- [Exercise aim]:
Transcribe the data that follows. Match it character for character.

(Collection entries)
"""
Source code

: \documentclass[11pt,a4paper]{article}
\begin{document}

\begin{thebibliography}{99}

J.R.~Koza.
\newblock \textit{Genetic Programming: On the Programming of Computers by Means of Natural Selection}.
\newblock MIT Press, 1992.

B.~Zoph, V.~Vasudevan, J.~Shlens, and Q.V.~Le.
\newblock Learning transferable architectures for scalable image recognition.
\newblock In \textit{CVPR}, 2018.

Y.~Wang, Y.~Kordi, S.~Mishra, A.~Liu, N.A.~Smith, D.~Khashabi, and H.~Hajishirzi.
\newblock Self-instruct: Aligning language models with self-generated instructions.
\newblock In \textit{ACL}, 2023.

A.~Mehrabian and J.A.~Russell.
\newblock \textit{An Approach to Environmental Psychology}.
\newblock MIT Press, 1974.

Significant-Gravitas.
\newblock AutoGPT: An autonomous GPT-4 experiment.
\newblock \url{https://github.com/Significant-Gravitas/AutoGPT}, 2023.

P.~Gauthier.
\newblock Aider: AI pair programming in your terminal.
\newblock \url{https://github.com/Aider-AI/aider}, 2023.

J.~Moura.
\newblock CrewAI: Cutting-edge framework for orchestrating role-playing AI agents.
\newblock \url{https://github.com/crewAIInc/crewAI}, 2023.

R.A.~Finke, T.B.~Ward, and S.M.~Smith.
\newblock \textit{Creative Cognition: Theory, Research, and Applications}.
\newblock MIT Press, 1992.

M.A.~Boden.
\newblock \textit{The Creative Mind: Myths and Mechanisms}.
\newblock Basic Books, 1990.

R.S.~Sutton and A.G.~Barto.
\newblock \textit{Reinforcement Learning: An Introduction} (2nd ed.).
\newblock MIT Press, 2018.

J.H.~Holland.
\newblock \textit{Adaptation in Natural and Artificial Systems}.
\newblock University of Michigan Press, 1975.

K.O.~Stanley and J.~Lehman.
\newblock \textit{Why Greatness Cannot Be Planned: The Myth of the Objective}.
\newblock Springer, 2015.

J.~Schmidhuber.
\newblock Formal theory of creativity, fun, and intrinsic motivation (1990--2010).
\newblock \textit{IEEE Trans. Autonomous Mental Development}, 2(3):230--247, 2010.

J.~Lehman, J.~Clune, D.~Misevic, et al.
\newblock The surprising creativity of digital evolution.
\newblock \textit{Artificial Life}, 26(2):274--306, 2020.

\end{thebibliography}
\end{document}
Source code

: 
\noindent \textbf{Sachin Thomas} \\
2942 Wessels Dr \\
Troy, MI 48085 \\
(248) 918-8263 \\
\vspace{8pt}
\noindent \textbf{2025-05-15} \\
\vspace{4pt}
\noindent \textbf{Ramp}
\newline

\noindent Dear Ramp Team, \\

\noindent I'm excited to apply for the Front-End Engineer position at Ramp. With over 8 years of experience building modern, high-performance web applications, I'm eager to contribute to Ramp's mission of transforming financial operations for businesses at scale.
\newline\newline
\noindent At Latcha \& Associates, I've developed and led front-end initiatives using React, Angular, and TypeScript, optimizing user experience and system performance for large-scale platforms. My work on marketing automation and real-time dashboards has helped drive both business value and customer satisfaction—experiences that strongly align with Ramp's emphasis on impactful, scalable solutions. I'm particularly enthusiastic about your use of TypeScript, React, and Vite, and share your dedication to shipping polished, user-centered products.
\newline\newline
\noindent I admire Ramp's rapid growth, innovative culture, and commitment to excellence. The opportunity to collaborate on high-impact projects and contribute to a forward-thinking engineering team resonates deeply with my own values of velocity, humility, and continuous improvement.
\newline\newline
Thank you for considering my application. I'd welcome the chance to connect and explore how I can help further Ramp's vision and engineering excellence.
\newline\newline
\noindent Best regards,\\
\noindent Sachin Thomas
"""
- [Task solution]:
Source code

: \documentclass[11pt,a4paper]{article}
\begin{document}

\begin{thebibliography}{99}

J.R.~Koza.
\newblock \textit{Genetic Programming: On the Programming of Computers by Means of Natural Selection}.
\newblock MIT Press, 1992.

B.~Zoph, V.~Vasudevan, J.~Shlens, and Q.V.~Le.
\newblock Learning transferable architectures for scalable image recognition.
\newblock In \textit{CVPR}, 2018.

Y.~Wang, Y.~Kordi, S.~Mishra, A.~Liu, N.A.~Smith, D.~Khashabi, and H.~Hajishirzi.
\newblock Self-instruct: Aligning language models with self-generated instructions.
\newblock In \textit{ACL}, 2023.

A.~Mehrabian and J.A.~Russell.
\newblock \textit{An Approach to Environmental Psychology}.
\newblock MIT Press, 1974.

Significant-Gravitas.
\newblock AutoGPT: An autonomous GPT-4 experiment.
\newblock \url{https://github.com/Significant-Gravitas/AutoGPT}, 2023.

P.~Gauthier.
\newblock Aider: AI pair programming in your terminal.
\newblock \url{https://github.com/Aider-AI/aider}, 2023.

J.~Moura.
\newblock CrewAI: Cutting-edge framework for orchestrating role-playing AI agents.
\newblock \url{https://github.com/crewAIInc/crewAI}, 2023.

R.A.~Finke, T.B.~Ward, and S.M.~Smith.
\newblock \textit{Creative Cognition: Theory, Research, and Applications}.
\newblock MIT Press, 1992.

M.A.~Boden.
\newblock \textit{The Creative Mind: Myths and Mechanisms}.
\newblock Basic Books, 1990.

R.S.~Sutton and A.G.~Barto.
\newblock \textit{Reinforcement Learning: An Introduction} (2nd ed.).
\newblock MIT Press, 2018.

J.H.~Holland.
\newblock \textit{Adaptation in Natural and Artificial Systems}.
\newblock University of Michigan Press, 1975.

K.O.~Stanley and J.~Lehman.
\newblock \textit{Why Greatness Cannot Be Planned: The Myth of the Objective}.
\newblock Springer, 2015.

J.~Schmidhuber.
\newblock Formal theory of creativity, fun, and intrinsic motivation (1990--2010).
\newblock \textit{IEEE Trans. Autonomous Mental Development}, 2(3):230--247, 2010.

J.~Lehman, J.~Clune, D.~Misevic, et al.
\newblock The surprising creativity of digital evolution.
\newblock \textit{Artificial Life}, 26(2):274--306, 2020.

\end{thebibliography}
\end{document}
Source code

: 
\noindent \textbf{Sachin Thomas} \\
2942 Wessels Dr \\
Troy, MI 48085 \\
(248) 918-8263 \\
\vspace{8pt}
\noindent \textbf{2025-05-15} \\
\vspace{4pt}
\noindent \textbf{Ramp}
\newline

\noindent Dear Ramp Team, \\

\noindent I'm excited to apply for the Front-End Engineer position at Ramp. With over 8 years of experience building modern, high-performance web applications, I'm eager to contribute to Ramp's mission of transforming financial operations for businesses at scale.
\newline\newline
\noindent At Latcha \& Associates, I've developed and led front-end initiatives using React, Angular, and TypeScript, optimizing user experience and system performance for large-scale platforms. My work on marketing automation and real-time dashboards has helped drive both business value and customer satisfaction—experiences that strongly align with Ramp's emphasis on impactful, scalable solutions. I'm particularly enthusiastic about your use of TypeScript, React, and Vite, and share your dedication to shipping polished, user-centered products.
\newline\newline
\noindent I admire Ramp's rapid growth, innovative culture, and commitment to excellence. The opportunity to collaborate on high-impact projects and contribute to a forward-thinking engineering team resonates deeply with my own values of velocity, humility, and continuous improvement.
\newline\newline
Thank you for considering my application. I'd welcome the chance to connect and explore how I can help further Ramp's vision and engineering excellence.
\newline\newline
\noindent Best regards,\\
\noindent Sachin Thomas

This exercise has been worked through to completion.